Smith noted that as more and more companies utilize cloud-based software services, there has been a rise in cloud-rated IP lawsuits from “patent trolls,” which do not sell actual products but profit off patent litigation.
Microsoft’s new program will allow customers to utilize 10,000 of the company’s patents, free of charge, for lawsuits against their services that run on top of Azure. It will also expand an existing service that provides resources to those fighting patent lawsuits to include “any open source technology that powers Microsoft Azure services, such as Hadoop used for Azure HD Insight.”
Finally, the program assures Azure customers that if “Microsoft transfers patents in the future to non-practicing entities, they can never be asserted against them.”

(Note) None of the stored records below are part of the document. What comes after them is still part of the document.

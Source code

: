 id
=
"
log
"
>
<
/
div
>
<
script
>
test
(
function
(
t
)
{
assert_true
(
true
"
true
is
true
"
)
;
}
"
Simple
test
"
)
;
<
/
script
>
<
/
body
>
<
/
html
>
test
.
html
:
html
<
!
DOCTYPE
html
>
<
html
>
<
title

The program is an added benefit for customers of Azure, which competes with Amazon Web Services, Google Cloud, and others. Reuters noted that it’s designed to help an automaker, for example, that has auto-related patents but none for its mobile apps or connected car technologies that could put them at risk for litigation.
In its earnings report for the December quarter, Microsoft reached an annualized commercial cloud run rate of more than $14 billion, driven in part by its Azure cloud computing division.
AWS is still the market leader by a wide margin, although direct comparisons to Azure are difficult because Microsoft includes cloud applications such as Office 365 in its financial calculation.
In the December quarter, Microsoft’s “Intelligent Cloud” segment posted revenue of $6.86 billion, up 8 percent, and operating income of $2.39 billion.
In a call with analysts after the earnings release, CEO Satya Nadella repeated his earlier vow that the company will reach $20 billion in annualized cloud revenue by the company’s fiscal 2018, which ends June 30, 2018.